SWE-Sharp-Bench: A Reproducible Benchmark for C# Software Engineering Tasks
Sanket Mhatre, Yasharth Bajpai, Sumit Gulwani, Emerson Murphy-Hill, Gustavo Soares
TL;DR
This work addresses the underrepresentation of C#/.NET in software-engineering benchmarks by introducing SWE-Sharp-Bench, a reproducible repository-level benchmark with 150 C# tasks from 17 projects. It builds on the SWE-Bench methodology, including automated environment generation, multi-stage PR-based curation, and manual verification, to enable cross-language evaluation using SWE-Agent and OpenHands across OpenAI and Anthropic models. The results reveal a substantial performance gap between Python and C#/Java, with C# tasks being more challenging due to patch breadth, multi-file edits, and language-specific tooling complexity; model choice also strongly drives success.
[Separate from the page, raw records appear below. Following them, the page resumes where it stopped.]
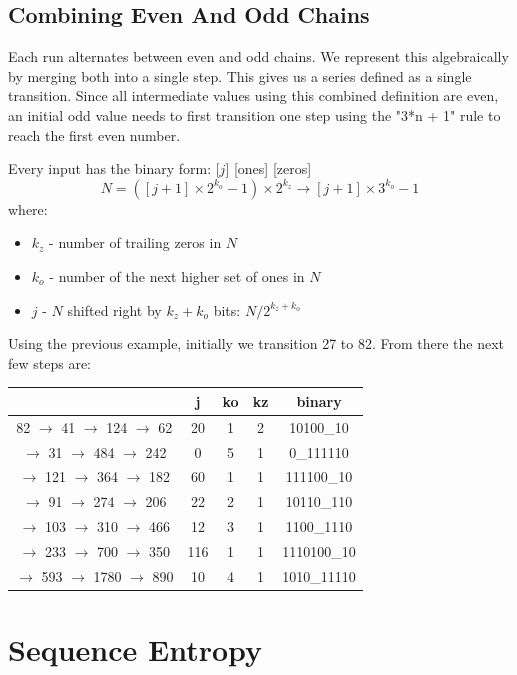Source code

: \documentclass[letterpaper]{article}
\begin{document}
\subsection{Combining Even And Odd Chains}

Each run alternates between even and odd chains. We represent this algebraically by merging both into a single step. This gives us a series defined as a single transition. Since all intermediate values using this combined definition are even, an initial odd value needs to first transition one step using the "3*n + 1" rule to reach the first even number.

Every input has the binary form: [$j$] [ones] [zeros]
\[
N = ([j + 1] \times 2^{k_o} - 1) \times 2^{k_z} \rightarrow [j + 1] \times 3^{k_o} - 1
\]
where:
\begin{itemize}
    \item $k_z$ - number of trailing zeros in $N$
    \item $k_o$ - number of the next higher set of ones in $N$
    \item $j$ - $N$ shifted right by $k_z + k_o$ bits: $N / 2^{k_z + k_o}$
\end{itemize}

Using the previous example, initially we transition 27 to 82. From there the next few steps are:

\begin{center}
\begin{tabular}{|c|c|c|c|c|}
\hline
& \textbf{j} & \textbf{ko} & \textbf{kz}& \textbf{binary} \\ 
\hline
82 $\to$ 41  $\to$  124 $\to$ 62&20&1&2&10100\_10 \\ 
\hline
$\to$ 31  $\to$  484 $\to$ 242&0&5&1&0\_111110 \\ 
\hline
$\to$ 121 $\to$  364 $\to$ 182&60&1&1&111100\_10 \\ 
\hline
$\to$  91 $\to$  274 $\to$ 206&22&2&1&10110\_110 \\ 
\hline
$\to$ 103 $\to$  310 $\to$ 466&12&3&1&1100\_1110 \\ 
\hline
$\to$ 233 $\to$  700 $\to$ 350&116&1&1&1110100\_10 \\ 
\hline
$\to$ 593 $\to$ 1780 $\to$ 890&10&4&1&1010\_11110 \\ 
\hline
\end{tabular}
\end{center}

\section{Sequence Entropy}
\end{document}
The open-source curation pipeline and data enable ongoing benchmarking and analysis, providing a foundation for improving AI-assisted C# software engineering in enterprise contexts.
Abstract
AI coding agents have shown great progress on Python software engineering benchmarks like SWE-Bench, and for other languages like Java and C in benchmarks like Multi-SWE-Bench. However, C# -- a prominent enterprise language ranking #5 in the TIOBE index -- remains absent from such benchmarks. We introduce SWE-Sharp-Bench, a reproducible software engineering benchmark for C# featuring 150 instances from 17 repositories. Evaluating identical model-agent configurations across languages reveals a significant performance gap: while 70% of Python tasks in SWE-Bench Verified are solved, only 40% of our C# tasks are resolved. We open-source SWE-Sharp-Bench and our entire curation pipeline.